**INSTRUCTIONS TO FOLLOW**: Among the entries below, find the lines with the word "talks" and copy them.
↓↓↓
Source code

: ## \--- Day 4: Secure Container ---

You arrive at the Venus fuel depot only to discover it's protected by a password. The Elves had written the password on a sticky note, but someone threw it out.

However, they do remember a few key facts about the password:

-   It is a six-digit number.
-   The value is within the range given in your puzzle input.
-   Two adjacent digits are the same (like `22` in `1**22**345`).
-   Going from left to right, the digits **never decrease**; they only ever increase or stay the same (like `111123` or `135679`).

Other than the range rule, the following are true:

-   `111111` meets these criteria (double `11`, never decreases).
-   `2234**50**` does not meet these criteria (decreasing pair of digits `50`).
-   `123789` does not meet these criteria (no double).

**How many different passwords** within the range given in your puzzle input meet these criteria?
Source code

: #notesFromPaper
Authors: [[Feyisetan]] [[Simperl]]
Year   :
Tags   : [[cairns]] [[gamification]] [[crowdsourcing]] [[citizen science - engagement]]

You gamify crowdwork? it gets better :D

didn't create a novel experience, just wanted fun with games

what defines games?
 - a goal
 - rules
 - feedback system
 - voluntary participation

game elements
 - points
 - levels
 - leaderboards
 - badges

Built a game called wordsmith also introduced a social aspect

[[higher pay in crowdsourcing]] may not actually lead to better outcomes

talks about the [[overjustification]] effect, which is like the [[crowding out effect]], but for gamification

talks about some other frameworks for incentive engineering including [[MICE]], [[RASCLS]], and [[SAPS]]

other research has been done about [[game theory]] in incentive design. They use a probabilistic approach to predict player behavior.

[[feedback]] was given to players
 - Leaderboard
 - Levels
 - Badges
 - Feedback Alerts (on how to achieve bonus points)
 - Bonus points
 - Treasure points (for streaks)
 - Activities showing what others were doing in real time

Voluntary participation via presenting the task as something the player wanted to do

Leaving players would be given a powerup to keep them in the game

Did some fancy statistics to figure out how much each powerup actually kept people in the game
↑↑↑
**REPLY TO THE EXERCISE**:
talks about the [[overjustification]] effect, which is like the [[crowding out effect]], but for gamification
talks about some other frameworks for incentive engineering including [[MICE]], [[RASCLS]], and [[SAPS]]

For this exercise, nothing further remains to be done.